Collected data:
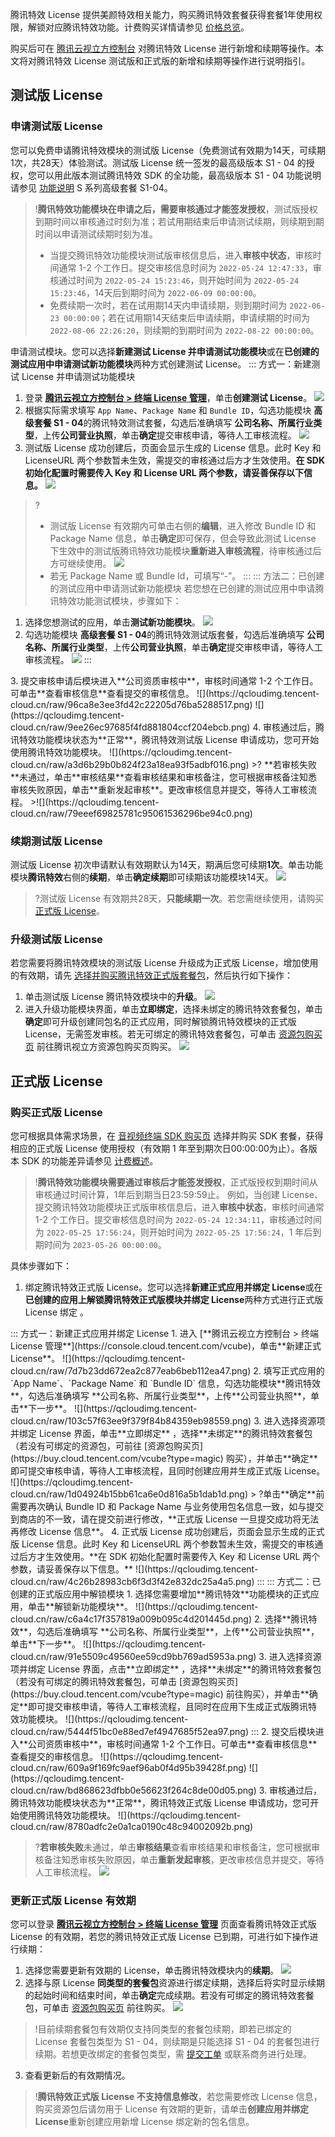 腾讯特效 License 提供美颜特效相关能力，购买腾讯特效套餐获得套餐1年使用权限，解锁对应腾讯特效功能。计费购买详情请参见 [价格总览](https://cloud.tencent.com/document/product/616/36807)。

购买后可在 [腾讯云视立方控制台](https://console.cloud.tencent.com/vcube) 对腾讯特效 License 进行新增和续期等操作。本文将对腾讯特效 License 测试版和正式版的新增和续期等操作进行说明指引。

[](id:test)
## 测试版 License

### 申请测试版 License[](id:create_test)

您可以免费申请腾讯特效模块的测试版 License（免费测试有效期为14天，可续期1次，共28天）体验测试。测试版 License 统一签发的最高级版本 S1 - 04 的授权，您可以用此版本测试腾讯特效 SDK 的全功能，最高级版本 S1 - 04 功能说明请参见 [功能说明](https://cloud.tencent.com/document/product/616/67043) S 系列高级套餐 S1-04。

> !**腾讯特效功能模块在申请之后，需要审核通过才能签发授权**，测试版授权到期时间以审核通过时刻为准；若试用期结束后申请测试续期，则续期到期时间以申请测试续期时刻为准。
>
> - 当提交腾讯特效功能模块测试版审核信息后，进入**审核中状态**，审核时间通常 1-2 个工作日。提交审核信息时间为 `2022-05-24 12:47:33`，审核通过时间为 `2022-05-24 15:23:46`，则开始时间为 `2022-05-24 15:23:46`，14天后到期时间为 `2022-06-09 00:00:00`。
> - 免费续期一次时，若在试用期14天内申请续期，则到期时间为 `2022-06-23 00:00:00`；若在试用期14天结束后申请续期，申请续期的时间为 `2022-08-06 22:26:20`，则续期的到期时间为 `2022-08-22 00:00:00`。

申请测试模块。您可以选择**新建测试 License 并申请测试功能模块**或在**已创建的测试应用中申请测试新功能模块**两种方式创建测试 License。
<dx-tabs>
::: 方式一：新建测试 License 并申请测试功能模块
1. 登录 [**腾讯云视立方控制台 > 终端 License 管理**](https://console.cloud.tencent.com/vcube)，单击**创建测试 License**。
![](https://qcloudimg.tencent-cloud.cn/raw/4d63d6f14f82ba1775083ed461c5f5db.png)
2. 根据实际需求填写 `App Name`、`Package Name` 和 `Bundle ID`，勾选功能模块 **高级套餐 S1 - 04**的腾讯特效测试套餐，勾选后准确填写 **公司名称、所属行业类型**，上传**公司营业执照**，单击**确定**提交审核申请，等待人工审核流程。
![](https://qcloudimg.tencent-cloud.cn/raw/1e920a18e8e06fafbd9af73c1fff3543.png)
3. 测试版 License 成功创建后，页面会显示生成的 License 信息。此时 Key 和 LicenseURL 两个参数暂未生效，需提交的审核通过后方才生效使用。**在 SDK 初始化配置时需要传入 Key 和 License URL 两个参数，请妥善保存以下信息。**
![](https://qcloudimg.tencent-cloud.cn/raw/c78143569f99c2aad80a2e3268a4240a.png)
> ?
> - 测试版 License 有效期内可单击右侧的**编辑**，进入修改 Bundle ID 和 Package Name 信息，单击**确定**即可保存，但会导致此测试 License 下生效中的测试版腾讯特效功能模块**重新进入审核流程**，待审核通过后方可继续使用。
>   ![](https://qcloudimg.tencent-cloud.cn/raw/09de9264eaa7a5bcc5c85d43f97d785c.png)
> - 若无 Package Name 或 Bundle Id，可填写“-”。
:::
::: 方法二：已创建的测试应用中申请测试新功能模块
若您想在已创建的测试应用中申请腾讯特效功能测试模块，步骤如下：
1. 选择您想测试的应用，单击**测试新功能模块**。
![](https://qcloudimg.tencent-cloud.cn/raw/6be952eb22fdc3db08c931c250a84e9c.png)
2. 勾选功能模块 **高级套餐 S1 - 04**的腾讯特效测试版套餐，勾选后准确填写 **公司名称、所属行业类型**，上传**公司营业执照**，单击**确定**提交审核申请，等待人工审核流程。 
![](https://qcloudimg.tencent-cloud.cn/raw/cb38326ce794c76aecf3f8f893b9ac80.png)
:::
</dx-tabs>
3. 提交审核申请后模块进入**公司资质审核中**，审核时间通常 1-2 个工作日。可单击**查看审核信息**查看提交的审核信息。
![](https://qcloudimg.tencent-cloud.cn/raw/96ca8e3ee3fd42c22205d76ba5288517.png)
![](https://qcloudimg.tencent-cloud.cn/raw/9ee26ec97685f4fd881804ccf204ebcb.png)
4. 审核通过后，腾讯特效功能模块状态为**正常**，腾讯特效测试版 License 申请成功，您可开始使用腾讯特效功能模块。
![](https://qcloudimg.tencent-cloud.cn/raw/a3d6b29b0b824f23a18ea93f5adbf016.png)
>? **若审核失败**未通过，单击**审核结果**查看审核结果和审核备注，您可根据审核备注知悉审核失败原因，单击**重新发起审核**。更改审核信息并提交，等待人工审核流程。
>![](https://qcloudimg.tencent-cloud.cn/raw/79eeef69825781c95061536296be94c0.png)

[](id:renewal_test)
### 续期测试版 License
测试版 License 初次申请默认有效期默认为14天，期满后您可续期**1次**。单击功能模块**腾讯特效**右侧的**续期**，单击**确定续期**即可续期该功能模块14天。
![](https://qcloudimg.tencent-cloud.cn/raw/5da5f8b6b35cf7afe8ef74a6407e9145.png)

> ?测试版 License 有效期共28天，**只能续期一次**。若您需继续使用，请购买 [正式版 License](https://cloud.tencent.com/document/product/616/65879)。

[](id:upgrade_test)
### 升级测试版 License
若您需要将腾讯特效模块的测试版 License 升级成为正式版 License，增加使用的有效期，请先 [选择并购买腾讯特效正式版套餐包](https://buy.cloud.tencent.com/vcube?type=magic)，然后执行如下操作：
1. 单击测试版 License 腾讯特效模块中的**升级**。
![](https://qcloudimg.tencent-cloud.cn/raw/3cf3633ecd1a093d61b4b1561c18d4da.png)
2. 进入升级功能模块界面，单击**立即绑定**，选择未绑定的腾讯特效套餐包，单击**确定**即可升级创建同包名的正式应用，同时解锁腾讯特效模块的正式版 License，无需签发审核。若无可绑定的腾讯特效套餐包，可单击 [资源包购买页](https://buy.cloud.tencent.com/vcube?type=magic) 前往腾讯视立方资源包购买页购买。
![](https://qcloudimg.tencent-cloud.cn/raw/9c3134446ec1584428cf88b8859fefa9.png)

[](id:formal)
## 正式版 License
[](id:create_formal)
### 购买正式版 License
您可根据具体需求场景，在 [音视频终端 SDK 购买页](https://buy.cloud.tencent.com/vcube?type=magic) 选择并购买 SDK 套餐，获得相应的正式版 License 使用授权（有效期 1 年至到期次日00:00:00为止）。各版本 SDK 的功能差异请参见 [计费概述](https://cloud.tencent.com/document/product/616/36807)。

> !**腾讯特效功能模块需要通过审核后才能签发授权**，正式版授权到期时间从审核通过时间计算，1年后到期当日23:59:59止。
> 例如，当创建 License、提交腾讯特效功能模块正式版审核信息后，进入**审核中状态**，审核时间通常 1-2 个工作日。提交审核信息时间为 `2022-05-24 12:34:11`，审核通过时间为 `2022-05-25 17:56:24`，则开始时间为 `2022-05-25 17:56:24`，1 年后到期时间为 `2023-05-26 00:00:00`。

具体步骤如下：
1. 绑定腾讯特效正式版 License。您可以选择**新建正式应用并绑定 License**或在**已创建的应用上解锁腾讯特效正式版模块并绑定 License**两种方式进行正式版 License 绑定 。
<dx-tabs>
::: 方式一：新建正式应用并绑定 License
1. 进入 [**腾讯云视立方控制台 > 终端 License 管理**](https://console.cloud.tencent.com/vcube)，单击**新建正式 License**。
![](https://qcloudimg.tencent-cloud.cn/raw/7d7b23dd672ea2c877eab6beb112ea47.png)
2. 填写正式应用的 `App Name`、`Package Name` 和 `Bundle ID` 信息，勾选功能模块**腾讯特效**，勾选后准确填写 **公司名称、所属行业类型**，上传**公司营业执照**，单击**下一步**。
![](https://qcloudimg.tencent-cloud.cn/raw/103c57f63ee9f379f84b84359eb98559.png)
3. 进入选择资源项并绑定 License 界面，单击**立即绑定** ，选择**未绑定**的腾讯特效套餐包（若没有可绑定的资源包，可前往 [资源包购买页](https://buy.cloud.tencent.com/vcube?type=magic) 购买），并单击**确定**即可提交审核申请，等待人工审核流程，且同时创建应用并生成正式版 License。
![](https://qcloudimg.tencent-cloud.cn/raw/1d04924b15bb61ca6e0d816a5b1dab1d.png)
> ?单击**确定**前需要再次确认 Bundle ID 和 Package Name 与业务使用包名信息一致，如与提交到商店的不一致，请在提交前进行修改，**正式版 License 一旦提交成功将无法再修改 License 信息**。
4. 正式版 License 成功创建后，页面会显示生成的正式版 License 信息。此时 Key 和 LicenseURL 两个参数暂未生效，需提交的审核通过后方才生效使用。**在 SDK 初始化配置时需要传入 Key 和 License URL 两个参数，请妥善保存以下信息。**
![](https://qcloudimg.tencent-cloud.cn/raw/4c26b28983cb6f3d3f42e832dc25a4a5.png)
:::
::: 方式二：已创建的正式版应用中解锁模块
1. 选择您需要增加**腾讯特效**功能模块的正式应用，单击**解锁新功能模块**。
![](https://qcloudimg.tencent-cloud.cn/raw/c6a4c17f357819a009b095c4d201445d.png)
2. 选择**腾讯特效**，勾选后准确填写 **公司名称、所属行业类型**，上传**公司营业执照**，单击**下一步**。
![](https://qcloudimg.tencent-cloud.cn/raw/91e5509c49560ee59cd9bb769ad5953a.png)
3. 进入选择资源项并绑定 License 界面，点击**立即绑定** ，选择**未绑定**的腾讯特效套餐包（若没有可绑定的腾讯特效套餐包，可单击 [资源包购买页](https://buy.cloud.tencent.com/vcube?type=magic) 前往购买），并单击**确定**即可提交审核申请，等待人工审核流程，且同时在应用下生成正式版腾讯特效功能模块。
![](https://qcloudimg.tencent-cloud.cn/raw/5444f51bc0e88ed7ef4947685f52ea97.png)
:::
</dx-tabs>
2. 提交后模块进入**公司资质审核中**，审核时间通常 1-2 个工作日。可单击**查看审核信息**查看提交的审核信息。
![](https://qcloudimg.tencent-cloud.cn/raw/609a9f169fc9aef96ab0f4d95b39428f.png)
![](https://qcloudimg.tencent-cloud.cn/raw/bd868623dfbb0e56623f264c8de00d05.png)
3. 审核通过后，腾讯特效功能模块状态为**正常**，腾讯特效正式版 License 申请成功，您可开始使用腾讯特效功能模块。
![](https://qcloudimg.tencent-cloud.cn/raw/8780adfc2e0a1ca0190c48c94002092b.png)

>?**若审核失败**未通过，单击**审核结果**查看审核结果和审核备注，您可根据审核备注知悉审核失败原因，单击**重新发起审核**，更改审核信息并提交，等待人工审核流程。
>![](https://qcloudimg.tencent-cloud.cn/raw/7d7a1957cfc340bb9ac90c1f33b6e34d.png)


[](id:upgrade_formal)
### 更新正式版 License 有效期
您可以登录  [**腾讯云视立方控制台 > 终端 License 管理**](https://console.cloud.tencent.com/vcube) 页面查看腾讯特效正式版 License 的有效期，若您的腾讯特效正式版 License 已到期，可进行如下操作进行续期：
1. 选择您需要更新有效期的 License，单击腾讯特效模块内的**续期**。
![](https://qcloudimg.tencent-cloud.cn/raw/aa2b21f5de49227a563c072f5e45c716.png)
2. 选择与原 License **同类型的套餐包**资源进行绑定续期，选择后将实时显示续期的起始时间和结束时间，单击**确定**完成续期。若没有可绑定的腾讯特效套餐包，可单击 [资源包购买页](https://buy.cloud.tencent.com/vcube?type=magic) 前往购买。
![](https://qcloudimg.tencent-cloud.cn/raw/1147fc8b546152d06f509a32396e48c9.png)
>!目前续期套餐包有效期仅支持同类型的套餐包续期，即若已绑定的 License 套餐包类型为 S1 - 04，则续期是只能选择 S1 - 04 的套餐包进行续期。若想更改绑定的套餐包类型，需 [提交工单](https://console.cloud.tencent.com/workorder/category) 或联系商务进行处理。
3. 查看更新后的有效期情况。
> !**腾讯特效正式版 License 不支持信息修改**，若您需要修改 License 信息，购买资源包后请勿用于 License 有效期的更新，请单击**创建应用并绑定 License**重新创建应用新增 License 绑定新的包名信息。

[What you need to do]: Among the entries above, which lines include "勾选后准确填写"? List them all.

[Solution to this problem]:
2. 根据实际需求填写 `App Name`、`Package Name` 和 `Bundle ID`，勾选功能模块 **高级套餐 S1 - 04**的腾讯特效测试套餐，勾选后准确填写 **公司名称、所属行业类型**，上传**公司营业执照**，单击**确定**提交审核申请，等待人工审核流程。
2. 勾选功能模块 **高级套餐 S1 - 04**的腾讯特效测试版套餐，勾选后准确填写 **公司名称、所属行业类型**，上传**公司营业执照**，单击**确定**提交审核申请，等待人工审核流程。 
2. 填写正式应用的 `App Name`、`Package Name` 和 `Bundle ID` 信息，勾选功能模块**腾讯特效**，勾选后准确填写 **公司名称、所属行业类型**，上传**公司营业执照**，单击**下一步**。
2. 选择**腾讯特效**，勾选后准确填写 **公司名称、所属行业类型**，上传**公司营业执照**，单击**下一步**。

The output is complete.